## Task to carry out
Line by line, copy the data below exactly.

= Beginning of Section =

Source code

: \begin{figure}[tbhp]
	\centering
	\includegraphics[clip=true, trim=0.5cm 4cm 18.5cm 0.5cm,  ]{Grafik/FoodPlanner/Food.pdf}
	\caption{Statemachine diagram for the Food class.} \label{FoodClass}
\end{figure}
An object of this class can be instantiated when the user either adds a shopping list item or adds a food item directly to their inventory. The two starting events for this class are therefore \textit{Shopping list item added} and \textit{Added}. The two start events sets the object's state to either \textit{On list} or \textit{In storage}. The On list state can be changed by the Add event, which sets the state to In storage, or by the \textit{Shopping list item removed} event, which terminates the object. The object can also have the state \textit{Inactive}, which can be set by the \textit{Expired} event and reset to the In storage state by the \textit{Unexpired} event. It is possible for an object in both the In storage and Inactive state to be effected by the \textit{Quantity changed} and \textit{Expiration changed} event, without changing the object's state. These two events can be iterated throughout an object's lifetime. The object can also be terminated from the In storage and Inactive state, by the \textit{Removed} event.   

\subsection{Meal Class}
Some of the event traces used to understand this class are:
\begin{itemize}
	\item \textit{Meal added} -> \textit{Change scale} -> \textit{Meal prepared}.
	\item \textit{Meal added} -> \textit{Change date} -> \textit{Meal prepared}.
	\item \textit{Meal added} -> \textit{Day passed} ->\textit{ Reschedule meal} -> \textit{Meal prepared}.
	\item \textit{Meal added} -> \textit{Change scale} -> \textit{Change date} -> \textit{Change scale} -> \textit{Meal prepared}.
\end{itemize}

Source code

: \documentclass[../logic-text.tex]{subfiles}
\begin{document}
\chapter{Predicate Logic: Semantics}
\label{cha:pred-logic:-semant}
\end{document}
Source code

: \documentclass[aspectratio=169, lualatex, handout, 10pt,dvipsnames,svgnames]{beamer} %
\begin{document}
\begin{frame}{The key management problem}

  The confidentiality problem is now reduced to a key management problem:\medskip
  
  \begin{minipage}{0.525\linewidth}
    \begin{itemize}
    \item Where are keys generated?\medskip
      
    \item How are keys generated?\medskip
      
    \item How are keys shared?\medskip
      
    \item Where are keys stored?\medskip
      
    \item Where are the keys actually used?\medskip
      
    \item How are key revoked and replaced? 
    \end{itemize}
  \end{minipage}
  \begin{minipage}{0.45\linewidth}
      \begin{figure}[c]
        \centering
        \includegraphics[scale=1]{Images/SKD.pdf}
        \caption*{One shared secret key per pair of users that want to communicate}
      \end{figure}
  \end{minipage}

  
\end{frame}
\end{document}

= End of Section =

## Result for this exercise
Source code

: \begin{figure}[tbhp]
	\centering
	\includegraphics[clip=true, trim=0.5cm 4cm 18.5cm 0.5cm,  ]{Grafik/FoodPlanner/Food.pdf}
	\caption{Statemachine diagram for the Food class.} \label{FoodClass}
\end{figure}
An object of this class can be instantiated when the user either adds a shopping list item or adds a food item directly to their inventory. The two starting events for this class are therefore \textit{Shopping list item added} and \textit{Added}. The two start events sets the object's state to either \textit{On list} or \textit{In storage}. The On list state can be changed by the Add event, which sets the state to In storage, or by the \textit{Shopping list item removed} event, which terminates the object. The object can also have the state \textit{Inactive}, which can be set by the \textit{Expired} event and reset to the In storage state by the \textit{Unexpired} event. It is possible for an object in both the In storage and Inactive state to be effected by the \textit{Quantity changed} and \textit{Expiration changed} event, without changing the object's state. These two events can be iterated throughout an object's lifetime. The object can also be terminated from the In storage and Inactive state, by the \textit{Removed} event.   

\subsection{Meal Class}
Some of the event traces used to understand this class are:
\begin{itemize}
	\item \textit{Meal added} -> \textit{Change scale} -> \textit{Meal prepared}.
	\item \textit{Meal added} -> \textit{Change date} -> \textit{Meal prepared}.
	\item \textit{Meal added} -> \textit{Day passed} ->\textit{ Reschedule meal} -> \textit{Meal prepared}.
	\item \textit{Meal added} -> \textit{Change scale} -> \textit{Change date} -> \textit{Change scale} -> \textit{Meal prepared}.
\end{itemize}

Source code

: \documentclass[../logic-text.tex]{subfiles}
\begin{document}
\chapter{Predicate Logic: Semantics}
\label{cha:pred-logic:-semant}
\end{document}
Source code

: \documentclass[aspectratio=169, lualatex, handout, 10pt,dvipsnames,svgnames]{beamer} %
\begin{document}
\begin{frame}{The key management problem}

  The confidentiality problem is now reduced to a key management problem:\medskip
  
  \begin{minipage}{0.525\linewidth}
    \begin{itemize}
    \item Where are keys generated?\medskip
      
    \item How are keys generated?\medskip
      
    \item How are keys shared?\medskip
      
    \item Where are keys stored?\medskip
      
    \item Where are the keys actually used?\medskip
      
    \item How are key revoked and replaced? 
    \end{itemize}
  \end{minipage}
  \begin{minipage}{0.45\linewidth}
      \begin{figure}[c]
        \centering
        \includegraphics[scale=1]{Images/SKD.pdf}
        \caption*{One shared secret key per pair of users that want to communicate}
      \end{figure}
  \end{minipage}

  
\end{frame}
\end{document}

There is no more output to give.